Delivering the $1.25B/yr advertising platform for eBay sellers
Timeline
2017 - 2022 eBay Bellevue, WA
My deliverables
Created IA framework for Ads platform
Delivered Ads experience from blueprint to $1.25B
Grew PD team from 3 to 14 in four years
Platform Design Team
Operationally guided XFN team of 40
Metrics-centered design & delivery
Improved Design Intake process and drove output
Built effective XFN partnerships
Unified XFN team around the vision
My role
Lead UX Architect for Advertiser Experience
Product Design Manager for eBay Ads
Drove 0-1 delivery from sketch to launch
My team
eBay Ads
Ads program-level Product Managers
Ads-dedicated Engineering team
Design Team
User Research Team
Content Team
XFN
B2C Selling Product Managers
B2C platform Engineering team
Selling platform Design Team
Platform Design Team
User Research Team
Business Development Team
Legal Team
Goals
Aligning a large team around a new, enterprise-level initiative always presents a formidable challenge.

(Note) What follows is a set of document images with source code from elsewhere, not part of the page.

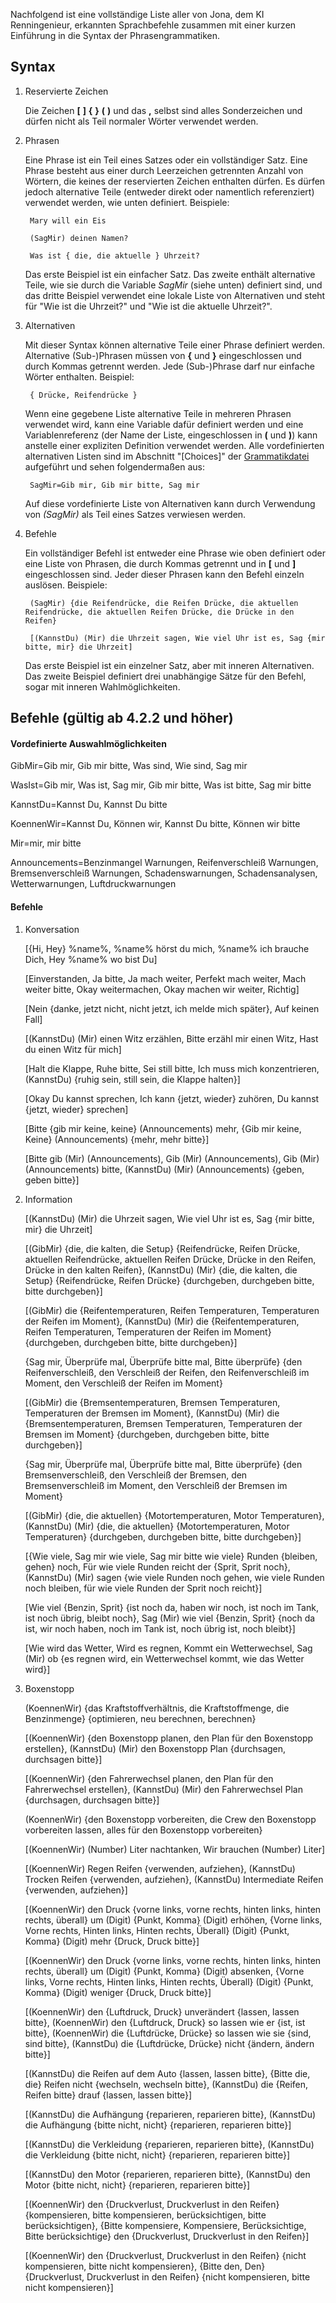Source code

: Nachfolgend ist eine vollständige Liste aller von Jona, dem KI Renningenieur, erkannten Sprachbefehle zusammen mit einer kurzen Einführung in die Syntax der Phrasengrammatiken.

## Syntax

1. Reservierte Zeichen

   Die Zeichen **[**  **]**  **{**  **}**  **(**  **)** und das **,** selbst sind alles Sonderzeichen und dürfen nicht als Teil normaler Wörter verwendet werden.
   
2. Phrasen

   Eine Phrase ist ein Teil eines Satzes oder ein vollständiger Satz. Eine Phrase besteht aus einer durch Leerzeichen getrennten Anzahl von Wörtern, die keines der reservierten Zeichen enthalten dürfen. Es dürfen jedoch alternative Teile (entweder direkt oder namentlich referenziert) verwendet werden, wie unten definiert. Beispiele:
   
		Mary will ein Eis

		(SagMir) deinen Namen?

		Was ist { die, die aktuelle } Uhrzeit?

   Das erste Beispiel ist ein einfacher Satz. Das zweite enthält alternative Teile, wie sie durch die Variable *SagMir* (siehe unten) definiert sind, und das dritte Beispiel verwendet eine lokale Liste von Alternativen und steht für "Wie ist die Uhrzeit?" und "Wie ist die aktuelle Uhrzeit?".


3. Alternativen

   Mit dieser Syntax können alternative Teile einer Phrase definiert werden. Alternative (Sub-)Phrasen müssen von **{** und **}** eingeschlossen und durch Kommas getrennt werden. Jede (Sub-)Phrase darf nur einfache Wörter enthalten. Beispiel:
   
		{ Drücke, Reifendrücke }

   Wenn eine gegebene Liste alternative Teile in mehreren Phrasen verwendet wird, kann eine Variable dafür definiert werden und eine Variablenreferenz (der Name der Liste, eingeschlossen in **(** und **)**) kann anstelle einer expliziten Definition verwendet werden. Alle vordefinierten alternativen Listen sind im Abschnitt "[Choices]" der [Grammatikdatei](https://github.com/SeriousOldMan/Simulator-Controller/blob/main/Sources/Assistants/Grammars/Choices.de) aufgeführt und sehen folgendermaßen aus:

		SagMir=Gib mir, Gib mir bitte, Sag mir

   Auf diese vordefinierte Liste von Alternativen kann durch Verwendung von *(SagMir)* als Teil eines Satzes verwiesen werden.

4. Befehle

   Ein vollständiger Befehl ist entweder eine Phrase wie oben definiert oder eine Liste von Phrasen, die durch Kommas getrennt und in **[** und **]** eingeschlossen sind. Jeder dieser Phrasen kann den Befehl einzeln auslösen. Beispiele:

		(SagMir) {die Reifendrücke, die Reifen Drücke, die aktuellen Reifendrücke, die aktuellen Reifen Drücke, die Drücke in den Reifen}
		
		[(KannstDu) (Mir) die Uhrzeit sagen, Wie viel Uhr ist es, Sag {mir bitte, mir} die Uhrzeit]

   Das erste Beispiel ist ein einzelner Satz, aber mit inneren Alternativen. Das zweite Beispiel definiert drei unabhängige Sätze für den Befehl, sogar mit inneren Wahlmöglichkeiten.

## Befehle (gültig ab 4.2.2 und höher)

#### Vordefinierte Auswahlmöglichkeiten

GibMir=Gib mir, Gib mir bitte, Was sind, Wie sind, Sag mir

WasIst=Gib mir, Was ist, Sag mir, Gib mir bitte, Was ist bitte, Sag mir bitte

KannstDu=Kannst Du, Kannst Du bitte

KoennenWir=Kannst Du, Können wir, Kannst Du bitte, Können wir bitte

Mir=mir, mir bitte

Announcements=Benzinmangel Warnungen, Reifenverschleiß Warnungen, Bremsenverschleiß Warnungen, Schadenswarnungen, Schadensanalysen, Wetterwarnungen, Luftdruckwarnungen

#### Befehle

1.  Konversation

	[{Hi, Hey} %name%, %name% hörst du mich, %name% ich brauche Dich, Hey %name% wo bist Du]

	[Einverstanden, Ja bitte, Ja mach weiter, Perfekt mach weiter, Mach weiter bitte, Okay weitermachen, Okay machen wir weiter, Richtig]

	[Nein {danke, jetzt nicht, nicht jetzt, ich melde mich später}, Auf keinen Fall]

	[(KannstDu) (Mir) einen Witz erzählen, Bitte erzähl mir einen Witz, Hast du einen Witz für mich]

	[Halt die Klappe, Ruhe bitte, Sei still bitte, Ich muss mich konzentrieren, (KannstDu) {ruhig sein, still sein, die Klappe halten}]

	[Okay Du kannst sprechen, Ich kann {jetzt, wieder} zuhören, Du kannst {jetzt, wieder} sprechen]

	[Bitte {gib mir keine, keine} (Announcements) mehr, {Gib mir keine, Keine} (Announcements) {mehr, mehr bitte}]

	[Bitte gib (Mir) (Announcements), Gib (Mir) (Announcements), Gib (Mir) (Announcements) bitte, (KannstDu) (Mir) (Announcements) {geben, geben bitte}]

2.  Information

	[(KannstDu) (Mir) die Uhrzeit sagen, Wie viel Uhr ist es, Sag {mir bitte, mir} die Uhrzeit]

	[(GibMir) {die, die kalten, die Setup} {Reifendrücke, Reifen Drücke, aktuellen Reifendrücke, aktuellen Reifen Drücke, Drücke in den Reifen, Drücke in den kalten Reifen}, (KannstDu) (Mir) {die, die kalten, die Setup} {Reifendrücke, Reifen Drücke} {durchgeben, durchgeben bitte, bitte durchgeben}]

	[(GibMir) die {Reifentemperaturen, Reifen Temperaturen, Temperaturen der Reifen im Moment}, (KannstDu) (Mir) die {Reifentemperaturen, Reifen Temperaturen, Temperaturen der Reifen im Moment} {durchgeben, durchgeben bitte, bitte durchgeben}]

	{Sag mir, Überprüfe mal, Überprüfe bitte mal, Bitte überprüfe} {den Reifenverschleiß, den Verschleiß der Reifen, den Reifenverschleiß im Moment, den Verschleiß der Reifen im Moment}
	
	[(GibMir) die {Bremsentemperaturen, Bremsen Temperaturen, Temperaturen der Bremsen im Moment}, (KannstDu) (Mir) die {Bremsentemperaturen, Bremsen Temperaturen, Temperaturen der Bremsen im Moment} {durchgeben, durchgeben bitte, bitte durchgeben}]

	{Sag mir, Überprüfe mal, Überprüfe bitte mal, Bitte überprüfe} {den Bremsenverschleiß, den Verschleiß der Bremsen, den Bremsenverschleiß im Moment, den Verschleiß der Bremsen im Moment}
	
	[(GibMir) {die, die aktuellen} {Motortemperaturen, Motor Temperaturen}, (KannstDu) (Mir) {die, die aktuellen} {Motortemperaturen, Motor Temperaturen} {durchgeben, durchgeben bitte, bitte durchgeben}]

	[{Wie viele, Sag mir wie viele, Sag mir bitte wie viele} Runden {bleiben, gehen} noch, Für wie viele Runden reicht der {Sprit, Sprit noch}, (KannstDu) (Mir) sagen {wie viele Runden noch gehen, wie viele Runden noch bleiben, für wie viele Runden der Sprit noch reicht}]

	[Wie viel {Benzin, Sprit} {ist noch da, haben wir noch, ist noch im Tank, ist noch übrig, bleibt noch}, Sag (Mir) wie viel {Benzin, Sprit} {noch da ist, wir noch haben, noch im Tank ist, noch übrig ist, noch bleibt}]

	[Wie wird das Wetter, Wird es regnen, Kommt ein Wetterwechsel, Sag (Mir) ob {es regnen wird, ein Wetterwechsel kommt, wie das Wetter wird}]

3.  Boxenstopp

	(KoennenWir) {das Kraftstoffverhältnis, die Kraftstoffmenge, die Benzinmenge} {optimieren, neu berechnen, berechnen}
	
	[(KoennenWir) {den Boxenstopp planen, den Plan für den Boxenstopp erstellen}, (KannstDu) (Mir) den Boxenstopp Plan {durchsagen, durchsagen bitte}]
	
	[(KoennenWir) {den Fahrerwechsel planen, den Plan für den Fahrerwechsel erstellen}, (KannstDu) (Mir) den Fahrerwechsel Plan {durchsagen, durchsagen bitte}]

	(KoennenWir) {den Boxenstopp vorbereiten, die Crew den Boxenstopp vorbereiten lassen, alles für den Boxenstopp vorbereiten}

	[(KoennenWir) (Number) Liter nachtanken, Wir brauchen (Number) Liter]

	[(KoennenWir) Regen Reifen {verwenden, aufziehen}, (KannstDu) Trocken Reifen {verwenden, aufziehen}, (KannstDu) Intermediate Reifen {verwenden, aufziehen}]

	[(KoennenWir) den Druck {vorne links, vorne rechts, hinten links, hinten rechts, überall} um (Digit) {Punkt, Komma} (Digit) erhöhen, {Vorne links, Vorne rechts, Hinten links, Hinten rechts, Überall} (Digit) {Punkt, Komma} (Digit) mehr {Druck, Druck bitte}]
	
	[(KoennenWir) den Druck {vorne links, vorne rechts, hinten links, hinten rechts, überall} um (Digit) {Punkt, Komma} (Digit) absenken, {Vorne links, Vorne rechts, Hinten links, Hinten rechts, Überall} (Digit) {Punkt, Komma} (Digit) weniger {Druck, Druck bitte}]

	[(KoennenWir) den {Luftdruck, Druck} unverändert {lassen, lassen bitte}, (KoennenWir) den {Luftdruck, Druck} so lassen wie er {ist, ist bitte}, (KoennenWir) die {Luftdrücke, Drücke} so lassen wie sie {sind, sind bitte}, (KannstDu) die {Luftdrücke, Drücke} nicht {ändern, ändern bitte}]

	[(KannstDu) die Reifen auf dem Auto {lassen, lassen bitte}, {Bitte die, die} Reifen nicht {wechseln, wechseln bitte}, (KannstDu) die {Reifen, Reifen bitte} drauf {lassen, lassen bitte}]

	[(KannstDu) die Aufhängung {reparieren, reparieren bitte}, (KannstDu) die Aufhängung {bitte nicht, nicht} {reparieren, reparieren bitte}]

	[(KannstDu) die Verkleidung {reparieren, reparieren bitte}, (KannstDu) die Verkleidung {bitte nicht, nicht} {reparieren, reparieren bitte}]
	
	[(KannstDu) den Motor {reparieren, reparieren bitte}, (KannstDu) den Motor {bitte nicht, nicht} {reparieren, reparieren bitte}]
	
	[(KoennenWir) den {Druckverlust, Druckverlust in den Reifen} {kompensieren, bitte kompensieren, berücksichtigen, bitte berücksichtigen}, {Bitte kompensiere, Kompensiere, Berücksichtige, Bitte berücksichtige} den {Druckverlust, Druckverlust in den Reifen}]
	
	[(KoennenWir) den {Druckverlust, Druckverlust in den Reifen} {nicht kompensieren, bitte nicht kompensieren}, {Bitte den, Den} {Druckverlust, Druckverlust in den Reifen} {nicht kompensieren, bitte nicht kompensieren}]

The scale and complexity drive up the number of critically important steps before any work can commence. In the absence of shared and well-understood vision the development process, the resulting tolerances will stack into major misalignments, paving way to a colossal waste of time, resources and credibility.
Below are 6 key focus areas that I consider critical for a vision-level alignment.
Different roles, backgrounds and perspectives can only be an big asset when well-orchestrated.
Avoid overlaps in ownership areas. Assign responsibilities based on well-recognized qualifications.
Negotiating conflicting interests and priorities across XFN teams and stakeholders.
Ensure that all individual inputs are factual and rooted in data.
We perceive safety in what we know well. Balancing innovation with risk mitigation is crucial.
Reverse engineer the vision into smaller, measurable bits. Evaluate each bit on its own merit and risks.
The blank canvas effect can be overwhelming to many and allows for feelings to take over direction.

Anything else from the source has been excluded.